Meritocracy is a form of leadership where decisions about an employee’s wage, role, bonuses and the like are made on the merits that that employee presents. Skill, performance, punctuality, experience and enthusiasm are all examples that one might use to measure merit – of course that depends on the decision being made.

A meritocracy is heavily dependent on skills. Not just in the shape of employing and promoting those who have skills over those who don’t – regardless of things like gender, sexuality, age, disability, race and allegiance; but also on the part of those making the decisions.

It’s not easy to assess the skills someone has, nor is it easy to assess the skills that someone might need for a particular scenario. Yet, despite its difficulty many feel they are up to the task.

This can be seen in the somewhat whimsical manor that a lot of companies run interviews. It’s assumed that, if someone is in a certain position, then they must have the appropriate skills. A logical decision, granted, that a team leader – whose job it is to assess and maintain the skills of their charge, might be appropriate.

What if, however, it transpires that one of those very team leaders were themselves employed in a floored process? What if, throughout their tenure, no real attempt is made to confirm their skills, let alone those of their teams? Would that not forgo the benefits of afore mentioned assumption?

How do you know?

Can you tell if a team leader is a skilled team leader – by monitoring their team’s performance?
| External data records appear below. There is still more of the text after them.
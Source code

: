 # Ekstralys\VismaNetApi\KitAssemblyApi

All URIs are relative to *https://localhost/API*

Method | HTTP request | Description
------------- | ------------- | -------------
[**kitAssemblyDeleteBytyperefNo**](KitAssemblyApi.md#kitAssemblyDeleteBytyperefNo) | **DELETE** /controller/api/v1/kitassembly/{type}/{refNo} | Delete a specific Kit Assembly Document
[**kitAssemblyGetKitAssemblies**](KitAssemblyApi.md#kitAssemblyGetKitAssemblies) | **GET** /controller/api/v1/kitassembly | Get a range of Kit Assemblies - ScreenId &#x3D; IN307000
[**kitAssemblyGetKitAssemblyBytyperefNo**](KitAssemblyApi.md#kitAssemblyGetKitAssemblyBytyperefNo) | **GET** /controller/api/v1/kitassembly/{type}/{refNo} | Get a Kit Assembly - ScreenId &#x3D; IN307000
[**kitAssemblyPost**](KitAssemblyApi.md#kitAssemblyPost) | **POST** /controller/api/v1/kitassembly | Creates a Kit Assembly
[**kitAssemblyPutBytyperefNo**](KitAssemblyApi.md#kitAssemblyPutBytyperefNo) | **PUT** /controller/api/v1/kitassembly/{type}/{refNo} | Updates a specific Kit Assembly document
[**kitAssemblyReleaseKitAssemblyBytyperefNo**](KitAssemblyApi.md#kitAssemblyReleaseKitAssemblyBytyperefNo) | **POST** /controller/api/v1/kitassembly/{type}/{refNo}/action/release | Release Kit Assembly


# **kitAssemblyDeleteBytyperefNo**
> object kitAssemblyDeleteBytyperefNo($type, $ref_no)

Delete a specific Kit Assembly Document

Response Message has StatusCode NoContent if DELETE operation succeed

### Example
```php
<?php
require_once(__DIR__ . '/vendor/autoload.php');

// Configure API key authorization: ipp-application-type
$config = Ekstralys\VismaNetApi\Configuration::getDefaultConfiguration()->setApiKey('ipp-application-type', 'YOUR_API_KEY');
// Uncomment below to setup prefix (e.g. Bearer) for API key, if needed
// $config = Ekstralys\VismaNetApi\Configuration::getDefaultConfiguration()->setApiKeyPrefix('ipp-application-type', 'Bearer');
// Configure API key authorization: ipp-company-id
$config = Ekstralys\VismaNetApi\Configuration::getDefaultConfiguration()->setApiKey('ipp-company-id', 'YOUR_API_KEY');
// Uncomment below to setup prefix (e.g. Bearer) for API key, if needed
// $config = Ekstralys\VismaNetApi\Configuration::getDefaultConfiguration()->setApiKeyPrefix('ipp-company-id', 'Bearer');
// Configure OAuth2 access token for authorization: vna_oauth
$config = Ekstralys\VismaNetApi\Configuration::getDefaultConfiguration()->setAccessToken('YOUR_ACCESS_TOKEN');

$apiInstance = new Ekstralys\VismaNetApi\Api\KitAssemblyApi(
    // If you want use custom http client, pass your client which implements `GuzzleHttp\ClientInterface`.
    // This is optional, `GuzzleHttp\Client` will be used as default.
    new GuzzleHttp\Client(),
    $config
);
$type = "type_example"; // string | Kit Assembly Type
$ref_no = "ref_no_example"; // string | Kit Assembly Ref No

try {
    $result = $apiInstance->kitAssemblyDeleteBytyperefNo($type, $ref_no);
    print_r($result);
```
No, you can say that their team is performing well – but that doesn’t prove that their performance is due to the diligence of the leader. There are many teams that functions well, despite having very poor leadership. In fact, a good team doesn’t need a designated leader, as order is distributed automatically.

Most designated team leaders are in fact team managers.

Most real team leaders are actually part of the team – a well organised and motivated individual within its ranks. They are often over looked, don’t realise themselves, and they are often too busy getting on with it. Real team leaders don’t require a pay rise, a pedestal or an inflated sense of self-importance.

Team managers

A team manager is someone responsible for assessing skill levels, constructing feedback and providing a channel of communication for the team. They are, and rarely need to be, the person motivating and driving the team. You can have someone who is a team manager as well as a team leader – but they are few and far between.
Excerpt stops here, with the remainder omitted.